Josh Berkus <josh@agliodbs.com> writes:
> HOWEVER, we've already kind of set up an indeterminate situation with
> allowing sync rep groups and candidate sync rep servers. Consider this:
> 1. Master server A is configured with sync replica B and candidate sync
> replica C
> 2. A rolling power/network failure event occurs, which causes B and C to
> go down sometime before A, and all of them to go down before the
> application does.
> 3. On restore, only C is restorable; both A and B are a total loss.
> Again, we have no way to know whether or not C was in sync replication
> when it went down. If C went down before B, then we've lost data; if B
> went down before C, we haven't.

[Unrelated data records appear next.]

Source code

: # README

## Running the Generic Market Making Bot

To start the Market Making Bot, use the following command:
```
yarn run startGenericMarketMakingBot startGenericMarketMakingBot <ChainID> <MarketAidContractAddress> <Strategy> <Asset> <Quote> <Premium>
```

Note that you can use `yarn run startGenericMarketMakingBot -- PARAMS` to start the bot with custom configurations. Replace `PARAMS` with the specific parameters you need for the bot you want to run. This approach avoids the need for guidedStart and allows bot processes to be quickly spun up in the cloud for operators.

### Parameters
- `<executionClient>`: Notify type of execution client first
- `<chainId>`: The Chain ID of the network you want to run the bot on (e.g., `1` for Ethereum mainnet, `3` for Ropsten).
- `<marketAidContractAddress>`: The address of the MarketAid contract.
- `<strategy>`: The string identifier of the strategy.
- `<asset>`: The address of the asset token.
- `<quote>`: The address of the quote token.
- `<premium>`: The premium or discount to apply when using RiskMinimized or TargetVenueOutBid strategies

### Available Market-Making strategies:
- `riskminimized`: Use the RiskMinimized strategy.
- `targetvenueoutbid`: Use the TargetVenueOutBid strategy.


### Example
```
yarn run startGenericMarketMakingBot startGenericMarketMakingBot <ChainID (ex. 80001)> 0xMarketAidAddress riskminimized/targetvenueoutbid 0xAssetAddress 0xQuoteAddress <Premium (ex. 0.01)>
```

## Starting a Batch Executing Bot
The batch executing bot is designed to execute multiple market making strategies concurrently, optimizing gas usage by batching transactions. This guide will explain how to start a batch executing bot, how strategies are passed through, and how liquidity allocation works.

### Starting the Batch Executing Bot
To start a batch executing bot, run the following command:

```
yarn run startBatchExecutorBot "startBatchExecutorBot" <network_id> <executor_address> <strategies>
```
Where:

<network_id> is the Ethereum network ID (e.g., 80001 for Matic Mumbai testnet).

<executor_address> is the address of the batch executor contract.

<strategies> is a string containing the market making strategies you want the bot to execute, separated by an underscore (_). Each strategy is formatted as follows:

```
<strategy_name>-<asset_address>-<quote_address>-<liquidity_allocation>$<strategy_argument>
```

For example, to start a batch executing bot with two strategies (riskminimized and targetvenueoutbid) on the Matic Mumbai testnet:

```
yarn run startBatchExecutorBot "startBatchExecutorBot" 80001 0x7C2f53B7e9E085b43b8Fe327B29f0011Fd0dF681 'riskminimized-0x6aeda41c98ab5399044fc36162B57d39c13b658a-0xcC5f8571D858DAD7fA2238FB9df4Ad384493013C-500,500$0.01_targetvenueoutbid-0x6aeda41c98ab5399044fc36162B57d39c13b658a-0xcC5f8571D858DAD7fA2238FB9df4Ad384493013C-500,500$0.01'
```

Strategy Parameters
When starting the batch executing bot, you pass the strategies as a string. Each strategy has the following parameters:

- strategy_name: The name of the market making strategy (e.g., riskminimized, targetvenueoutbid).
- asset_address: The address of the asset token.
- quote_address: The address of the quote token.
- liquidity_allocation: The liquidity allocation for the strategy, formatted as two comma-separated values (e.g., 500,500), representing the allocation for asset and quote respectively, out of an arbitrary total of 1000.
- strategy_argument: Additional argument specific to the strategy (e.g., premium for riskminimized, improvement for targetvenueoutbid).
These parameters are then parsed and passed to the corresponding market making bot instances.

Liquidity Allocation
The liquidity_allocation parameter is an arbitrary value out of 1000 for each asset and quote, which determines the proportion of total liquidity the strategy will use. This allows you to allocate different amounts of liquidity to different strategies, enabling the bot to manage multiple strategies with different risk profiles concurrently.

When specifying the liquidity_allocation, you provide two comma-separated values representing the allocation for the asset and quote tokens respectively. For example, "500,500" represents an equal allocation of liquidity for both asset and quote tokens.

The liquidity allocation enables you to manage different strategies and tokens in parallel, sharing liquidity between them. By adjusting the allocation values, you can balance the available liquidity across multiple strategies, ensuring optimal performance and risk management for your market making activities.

But we can't find out. *This* is where
> it would be useful to have C log whenever it went into (or out of)
> synchronous mode.
Good point, but C can't solve this for you just by logging. If C was the
first to go down, it has no way to know whether A and B committed more
transactions before dying; and it's unlikely to have logged its own crash,
either.
More fundamentally, if you want to survive the failure of M out of N
nodes, you need a sync configuration that guarantees data is on at least
M+1 nodes before reporting commit. The above example doesn't meet that,
so it's not surprising that you're screwed.
What we lack, and should work on, is a way for sync mode to have M larger
than one. AFAICS, right now we'll report commit as soon as there's one
up-to-date replica, and some high-reliability cases are going to want
more.
regards, tom lane